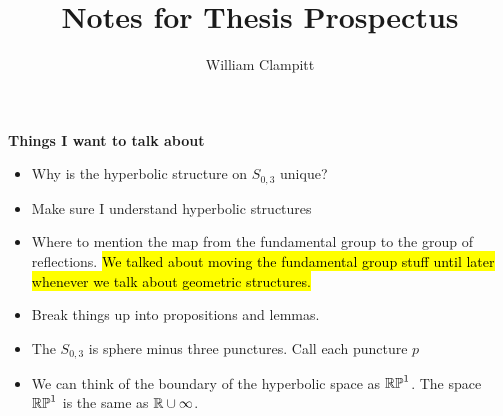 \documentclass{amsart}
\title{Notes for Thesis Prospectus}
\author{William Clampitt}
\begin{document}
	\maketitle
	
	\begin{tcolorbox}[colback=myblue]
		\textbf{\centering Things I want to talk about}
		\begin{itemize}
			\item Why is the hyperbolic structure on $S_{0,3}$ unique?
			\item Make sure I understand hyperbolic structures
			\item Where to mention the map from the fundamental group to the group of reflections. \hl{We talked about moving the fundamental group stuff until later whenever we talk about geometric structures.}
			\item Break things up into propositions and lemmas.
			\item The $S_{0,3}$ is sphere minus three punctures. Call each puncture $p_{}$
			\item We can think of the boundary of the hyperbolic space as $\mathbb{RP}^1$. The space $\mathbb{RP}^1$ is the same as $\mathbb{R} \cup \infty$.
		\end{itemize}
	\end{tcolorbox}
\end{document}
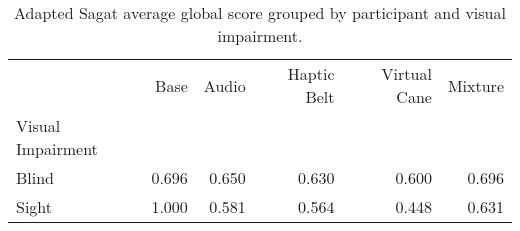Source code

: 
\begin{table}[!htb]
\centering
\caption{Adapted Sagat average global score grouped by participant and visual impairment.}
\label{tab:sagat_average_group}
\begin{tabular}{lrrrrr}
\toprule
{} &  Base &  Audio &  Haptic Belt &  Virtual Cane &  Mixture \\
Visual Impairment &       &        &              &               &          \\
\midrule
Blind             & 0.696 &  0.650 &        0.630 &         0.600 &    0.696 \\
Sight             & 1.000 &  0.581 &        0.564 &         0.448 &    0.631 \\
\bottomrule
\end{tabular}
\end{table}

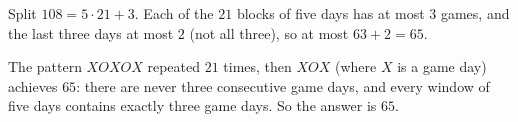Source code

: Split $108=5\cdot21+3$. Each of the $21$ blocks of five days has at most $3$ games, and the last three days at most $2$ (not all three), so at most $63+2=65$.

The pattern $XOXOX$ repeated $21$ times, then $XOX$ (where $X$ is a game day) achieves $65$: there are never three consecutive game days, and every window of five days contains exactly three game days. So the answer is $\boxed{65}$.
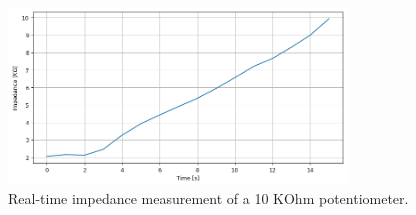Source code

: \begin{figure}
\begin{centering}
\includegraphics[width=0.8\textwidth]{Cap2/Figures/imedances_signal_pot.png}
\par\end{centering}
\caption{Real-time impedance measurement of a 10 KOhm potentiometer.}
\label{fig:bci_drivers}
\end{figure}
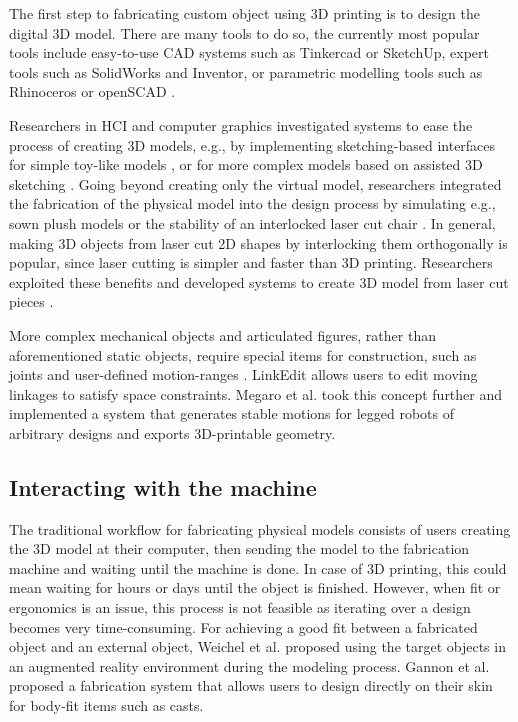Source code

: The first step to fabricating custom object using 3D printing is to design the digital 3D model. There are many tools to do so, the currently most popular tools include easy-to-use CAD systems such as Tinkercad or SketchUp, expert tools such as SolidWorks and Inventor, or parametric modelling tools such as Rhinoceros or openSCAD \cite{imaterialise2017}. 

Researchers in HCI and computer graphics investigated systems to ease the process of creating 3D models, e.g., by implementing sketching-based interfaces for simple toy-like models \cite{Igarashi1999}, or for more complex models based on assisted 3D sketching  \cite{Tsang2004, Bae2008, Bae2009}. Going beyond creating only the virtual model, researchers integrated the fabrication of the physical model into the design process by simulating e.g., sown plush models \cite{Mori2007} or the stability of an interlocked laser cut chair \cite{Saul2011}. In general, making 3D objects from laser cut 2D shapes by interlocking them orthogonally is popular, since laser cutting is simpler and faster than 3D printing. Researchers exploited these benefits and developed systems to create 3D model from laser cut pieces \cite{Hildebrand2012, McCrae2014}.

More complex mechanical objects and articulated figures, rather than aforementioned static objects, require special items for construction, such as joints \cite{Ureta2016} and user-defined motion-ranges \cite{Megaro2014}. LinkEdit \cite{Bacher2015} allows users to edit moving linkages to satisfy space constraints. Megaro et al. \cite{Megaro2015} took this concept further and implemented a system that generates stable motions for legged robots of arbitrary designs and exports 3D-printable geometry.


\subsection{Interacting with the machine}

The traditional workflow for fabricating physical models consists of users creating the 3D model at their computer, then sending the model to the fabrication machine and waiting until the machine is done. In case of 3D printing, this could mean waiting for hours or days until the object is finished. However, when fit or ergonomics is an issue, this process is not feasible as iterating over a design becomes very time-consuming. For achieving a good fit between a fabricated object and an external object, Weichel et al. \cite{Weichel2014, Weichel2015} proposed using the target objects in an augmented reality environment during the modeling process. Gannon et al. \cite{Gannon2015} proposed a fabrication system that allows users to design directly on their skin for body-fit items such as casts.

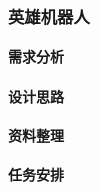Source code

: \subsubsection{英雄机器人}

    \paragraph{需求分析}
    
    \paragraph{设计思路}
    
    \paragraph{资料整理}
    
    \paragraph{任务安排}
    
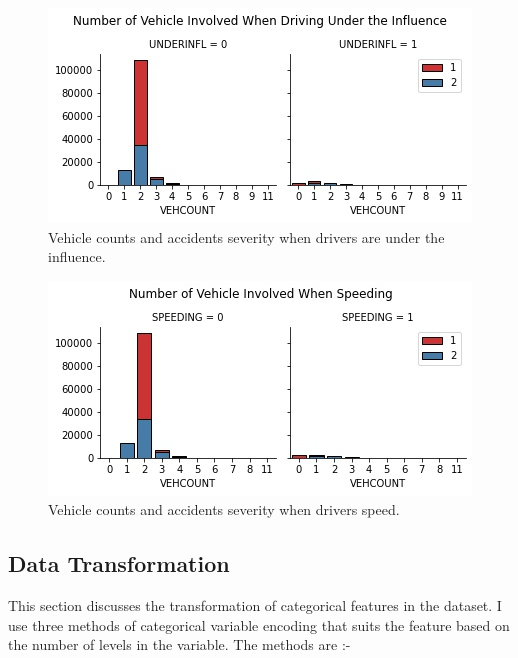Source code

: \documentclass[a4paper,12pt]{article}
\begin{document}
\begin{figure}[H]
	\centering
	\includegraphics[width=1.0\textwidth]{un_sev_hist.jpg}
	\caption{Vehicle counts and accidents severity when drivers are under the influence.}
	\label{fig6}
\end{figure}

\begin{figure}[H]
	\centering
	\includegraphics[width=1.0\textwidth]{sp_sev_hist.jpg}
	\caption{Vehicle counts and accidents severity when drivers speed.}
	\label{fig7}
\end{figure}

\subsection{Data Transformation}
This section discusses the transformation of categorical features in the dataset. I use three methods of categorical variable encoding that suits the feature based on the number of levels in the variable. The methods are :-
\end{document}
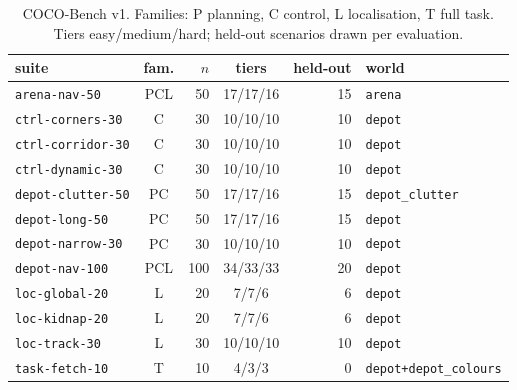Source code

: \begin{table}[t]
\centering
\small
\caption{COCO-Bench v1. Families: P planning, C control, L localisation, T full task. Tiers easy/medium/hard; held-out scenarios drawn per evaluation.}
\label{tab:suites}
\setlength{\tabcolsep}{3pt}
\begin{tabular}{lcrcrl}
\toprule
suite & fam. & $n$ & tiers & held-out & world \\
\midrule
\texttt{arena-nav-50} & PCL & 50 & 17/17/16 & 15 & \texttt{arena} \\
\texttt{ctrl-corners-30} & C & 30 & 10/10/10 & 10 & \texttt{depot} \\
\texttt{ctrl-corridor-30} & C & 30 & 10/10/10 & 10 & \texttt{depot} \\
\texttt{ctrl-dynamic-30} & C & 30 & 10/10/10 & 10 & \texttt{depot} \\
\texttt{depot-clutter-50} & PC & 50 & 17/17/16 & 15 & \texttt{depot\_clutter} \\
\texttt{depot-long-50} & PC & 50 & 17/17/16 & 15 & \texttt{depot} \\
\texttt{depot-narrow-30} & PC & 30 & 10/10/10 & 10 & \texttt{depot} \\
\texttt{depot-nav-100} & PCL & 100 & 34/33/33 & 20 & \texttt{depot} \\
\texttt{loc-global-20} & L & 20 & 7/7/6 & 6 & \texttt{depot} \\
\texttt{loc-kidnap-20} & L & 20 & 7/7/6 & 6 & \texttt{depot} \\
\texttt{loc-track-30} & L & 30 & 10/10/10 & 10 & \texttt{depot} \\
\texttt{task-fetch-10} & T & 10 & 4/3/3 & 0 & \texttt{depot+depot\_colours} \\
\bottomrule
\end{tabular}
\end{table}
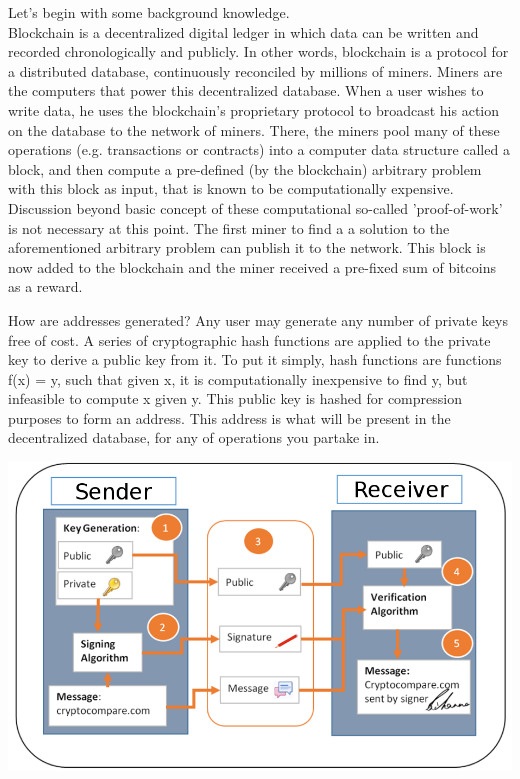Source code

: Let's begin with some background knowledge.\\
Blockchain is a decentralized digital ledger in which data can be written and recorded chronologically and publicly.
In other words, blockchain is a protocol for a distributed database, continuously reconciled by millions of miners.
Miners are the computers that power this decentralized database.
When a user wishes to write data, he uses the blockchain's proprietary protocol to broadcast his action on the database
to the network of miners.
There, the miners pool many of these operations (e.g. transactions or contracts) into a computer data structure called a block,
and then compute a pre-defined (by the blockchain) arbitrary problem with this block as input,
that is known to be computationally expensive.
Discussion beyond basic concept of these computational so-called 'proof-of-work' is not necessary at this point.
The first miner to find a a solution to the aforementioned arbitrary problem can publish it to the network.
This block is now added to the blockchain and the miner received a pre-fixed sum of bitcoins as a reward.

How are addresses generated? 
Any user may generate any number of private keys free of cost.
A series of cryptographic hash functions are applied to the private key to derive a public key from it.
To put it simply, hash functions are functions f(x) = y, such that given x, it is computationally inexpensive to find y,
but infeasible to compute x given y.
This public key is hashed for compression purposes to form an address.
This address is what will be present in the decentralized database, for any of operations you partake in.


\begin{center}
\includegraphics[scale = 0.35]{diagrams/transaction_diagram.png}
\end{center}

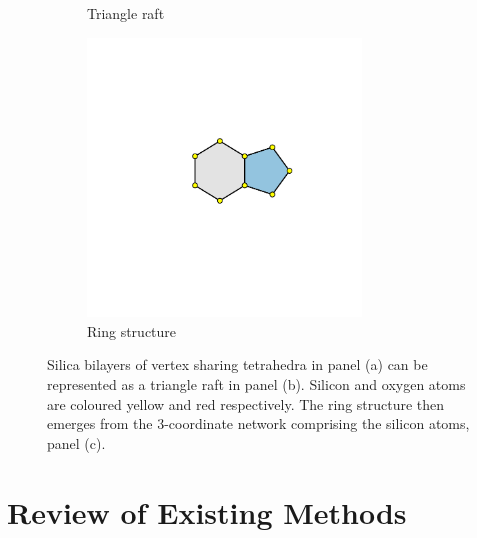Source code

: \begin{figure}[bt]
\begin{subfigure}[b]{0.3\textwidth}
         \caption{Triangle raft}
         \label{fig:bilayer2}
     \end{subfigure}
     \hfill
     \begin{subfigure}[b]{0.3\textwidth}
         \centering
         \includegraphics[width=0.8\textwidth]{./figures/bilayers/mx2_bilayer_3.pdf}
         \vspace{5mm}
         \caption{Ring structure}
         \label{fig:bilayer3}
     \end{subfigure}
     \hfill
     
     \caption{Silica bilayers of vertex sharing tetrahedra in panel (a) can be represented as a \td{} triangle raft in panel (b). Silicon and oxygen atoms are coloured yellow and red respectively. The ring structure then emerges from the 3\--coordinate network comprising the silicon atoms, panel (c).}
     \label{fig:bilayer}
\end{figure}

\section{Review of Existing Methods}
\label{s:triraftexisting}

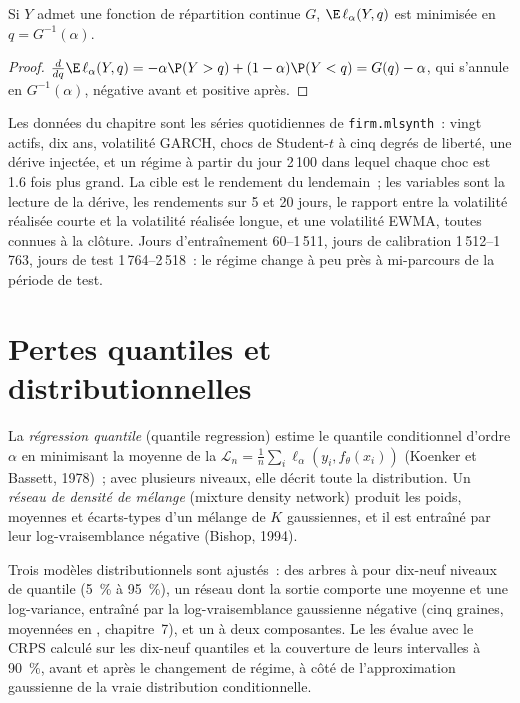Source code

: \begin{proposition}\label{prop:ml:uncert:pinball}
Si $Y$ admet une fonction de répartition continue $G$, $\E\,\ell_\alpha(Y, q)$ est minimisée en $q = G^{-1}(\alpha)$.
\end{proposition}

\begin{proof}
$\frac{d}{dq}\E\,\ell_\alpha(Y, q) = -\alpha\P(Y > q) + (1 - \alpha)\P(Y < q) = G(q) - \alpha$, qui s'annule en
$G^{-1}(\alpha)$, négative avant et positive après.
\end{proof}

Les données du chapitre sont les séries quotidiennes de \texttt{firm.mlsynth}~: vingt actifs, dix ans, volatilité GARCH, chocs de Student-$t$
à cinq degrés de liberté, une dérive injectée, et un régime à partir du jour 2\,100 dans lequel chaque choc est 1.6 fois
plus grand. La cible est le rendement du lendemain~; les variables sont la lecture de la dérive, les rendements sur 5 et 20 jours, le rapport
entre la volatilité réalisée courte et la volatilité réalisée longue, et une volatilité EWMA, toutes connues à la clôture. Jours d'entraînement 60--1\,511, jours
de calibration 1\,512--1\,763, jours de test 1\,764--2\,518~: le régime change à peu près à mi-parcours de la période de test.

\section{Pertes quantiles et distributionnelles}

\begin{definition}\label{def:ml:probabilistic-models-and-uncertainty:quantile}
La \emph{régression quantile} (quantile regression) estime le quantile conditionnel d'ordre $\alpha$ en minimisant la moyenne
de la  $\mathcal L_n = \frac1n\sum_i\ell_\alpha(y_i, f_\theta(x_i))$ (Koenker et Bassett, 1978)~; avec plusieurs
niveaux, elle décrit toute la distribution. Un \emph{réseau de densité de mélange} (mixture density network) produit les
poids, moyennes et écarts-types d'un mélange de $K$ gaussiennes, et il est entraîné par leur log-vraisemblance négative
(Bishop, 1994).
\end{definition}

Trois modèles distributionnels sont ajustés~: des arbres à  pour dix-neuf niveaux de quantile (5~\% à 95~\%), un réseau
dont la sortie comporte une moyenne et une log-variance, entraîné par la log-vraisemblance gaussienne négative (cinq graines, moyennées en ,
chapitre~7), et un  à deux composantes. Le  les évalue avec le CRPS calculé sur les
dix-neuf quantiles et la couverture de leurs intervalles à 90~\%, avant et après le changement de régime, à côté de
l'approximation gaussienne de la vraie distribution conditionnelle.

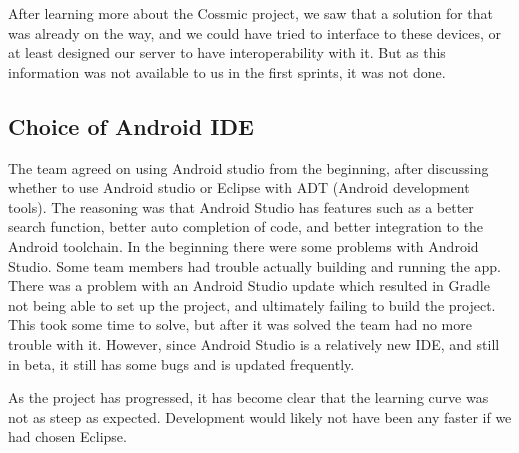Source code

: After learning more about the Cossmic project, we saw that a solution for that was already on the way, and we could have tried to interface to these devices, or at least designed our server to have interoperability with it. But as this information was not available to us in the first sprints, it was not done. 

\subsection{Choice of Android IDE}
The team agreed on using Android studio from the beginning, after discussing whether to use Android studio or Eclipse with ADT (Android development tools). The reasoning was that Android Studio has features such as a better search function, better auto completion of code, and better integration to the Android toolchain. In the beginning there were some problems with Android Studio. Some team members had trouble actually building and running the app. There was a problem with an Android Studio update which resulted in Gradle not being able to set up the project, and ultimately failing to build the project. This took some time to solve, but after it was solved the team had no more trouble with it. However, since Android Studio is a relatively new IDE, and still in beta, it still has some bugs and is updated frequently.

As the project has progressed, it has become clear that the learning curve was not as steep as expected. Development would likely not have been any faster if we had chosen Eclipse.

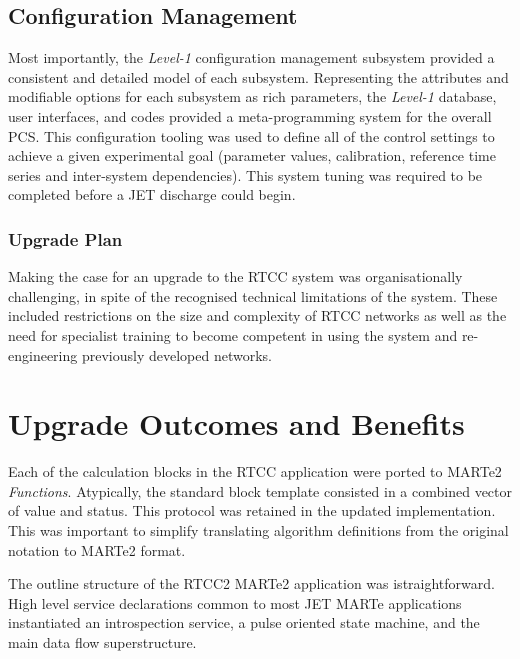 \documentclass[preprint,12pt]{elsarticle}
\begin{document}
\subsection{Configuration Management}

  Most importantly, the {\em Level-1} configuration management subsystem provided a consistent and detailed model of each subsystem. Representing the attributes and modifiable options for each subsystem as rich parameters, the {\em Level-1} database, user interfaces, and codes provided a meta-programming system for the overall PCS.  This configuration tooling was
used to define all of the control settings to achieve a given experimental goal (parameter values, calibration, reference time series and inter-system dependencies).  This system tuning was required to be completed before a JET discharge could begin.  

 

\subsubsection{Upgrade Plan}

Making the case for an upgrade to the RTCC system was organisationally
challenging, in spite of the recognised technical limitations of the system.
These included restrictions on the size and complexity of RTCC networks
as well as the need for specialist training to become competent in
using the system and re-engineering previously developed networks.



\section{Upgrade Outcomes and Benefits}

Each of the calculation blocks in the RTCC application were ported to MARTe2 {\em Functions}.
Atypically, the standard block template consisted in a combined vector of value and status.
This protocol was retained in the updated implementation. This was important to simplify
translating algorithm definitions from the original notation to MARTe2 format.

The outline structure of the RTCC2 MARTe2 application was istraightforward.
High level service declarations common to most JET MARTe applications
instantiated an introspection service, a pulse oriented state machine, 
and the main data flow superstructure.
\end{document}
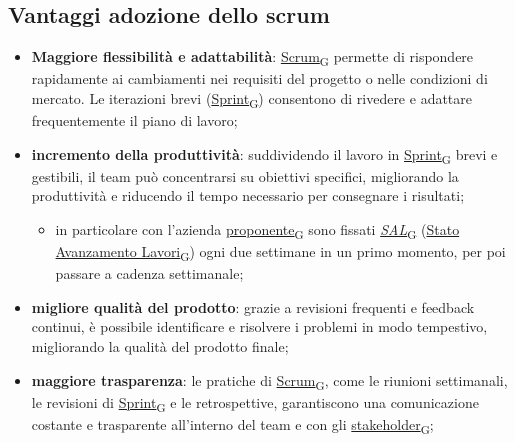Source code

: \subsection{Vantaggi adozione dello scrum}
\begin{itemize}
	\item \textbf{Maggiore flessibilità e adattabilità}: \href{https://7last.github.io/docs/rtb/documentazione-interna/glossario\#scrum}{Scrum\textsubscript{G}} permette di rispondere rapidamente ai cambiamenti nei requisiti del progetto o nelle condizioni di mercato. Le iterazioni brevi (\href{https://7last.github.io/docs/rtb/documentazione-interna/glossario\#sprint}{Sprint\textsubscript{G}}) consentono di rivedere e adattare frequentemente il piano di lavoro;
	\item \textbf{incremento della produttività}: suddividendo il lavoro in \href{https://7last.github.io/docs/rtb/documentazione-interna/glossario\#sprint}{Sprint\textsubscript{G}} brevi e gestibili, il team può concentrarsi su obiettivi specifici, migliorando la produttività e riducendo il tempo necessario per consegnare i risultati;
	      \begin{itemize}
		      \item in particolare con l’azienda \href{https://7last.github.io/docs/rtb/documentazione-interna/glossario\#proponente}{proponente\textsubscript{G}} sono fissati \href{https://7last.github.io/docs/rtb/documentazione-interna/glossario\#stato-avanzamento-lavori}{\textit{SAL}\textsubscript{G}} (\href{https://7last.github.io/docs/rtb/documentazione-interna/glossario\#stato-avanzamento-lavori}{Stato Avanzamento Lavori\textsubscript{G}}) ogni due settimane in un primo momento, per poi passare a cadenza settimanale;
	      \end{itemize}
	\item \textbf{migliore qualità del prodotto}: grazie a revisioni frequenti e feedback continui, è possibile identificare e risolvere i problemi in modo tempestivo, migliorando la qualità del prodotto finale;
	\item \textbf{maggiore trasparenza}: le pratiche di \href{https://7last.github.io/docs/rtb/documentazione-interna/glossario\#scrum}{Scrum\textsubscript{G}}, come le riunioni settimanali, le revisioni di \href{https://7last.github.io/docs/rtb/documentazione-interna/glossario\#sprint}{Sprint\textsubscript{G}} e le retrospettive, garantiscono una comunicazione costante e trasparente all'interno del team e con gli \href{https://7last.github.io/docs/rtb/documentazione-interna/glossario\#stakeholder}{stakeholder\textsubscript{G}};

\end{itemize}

- _THE TASK_
From the first line above to the line containing "at most $63+2=65$.", repeat each line exactly. Pictures stay out.

- _EXPECTED ANSWER_
 \documentclass{amsart}
\title{Notes for Thesis Prospectus}
\author{William Clampitt}
\begin{document}
	\maketitle
	
	\begin{tcolorbox}[colback=myblue]
		\textbf{\centering Things I want to talk about}
		\begin{itemize}
			\item Why is the hyperbolic structure on $S_{0,3}$ unique?
			\item Make sure I understand hyperbolic structures
			\item Where to mention the map from the fundamental group to the group of reflections. \hl{We talked about moving the fundamental group stuff until later whenever we talk about geometric structures.}
			\item Break things up into propositions and lemmas.
			\item The $S_{0,3}$ is sphere minus three punctures. Call each puncture $p_{}$
			\item We can think of the boundary of the hyperbolic space as $\mathbb{RP}^1$. The space $\mathbb{RP}^1$ is the same as $\mathbb{R} \cup \infty$.
		\end{itemize}
	\end{tcolorbox}
\end{document}
Source code

: 
\begin{table}[!htb]
\centering
\caption{Adapted Sagat average global score grouped by participant and visual impairment.}
\label{tab:sagat_average_group}
\begin{tabular}{lrrrrr}
\toprule
{} &  Base &  Audio &  Haptic Belt &  Virtual Cane &  Mixture \\
Visual Impairment &       &        &              &               &          \\
\midrule
Blind             & 0.696 &  0.650 &        0.630 &         0.600 &    0.696 \\
Sight             & 1.000 &  0.581 &        0.564 &         0.448 &    0.631 \\
\bottomrule
\end{tabular}
\end{table}

Source code

: Split $108=5\cdot21+3$. Each of the $21$ blocks of five days has at most $3$ games, and the last three days at most $2$ (not all three), so at most $63+2=65$.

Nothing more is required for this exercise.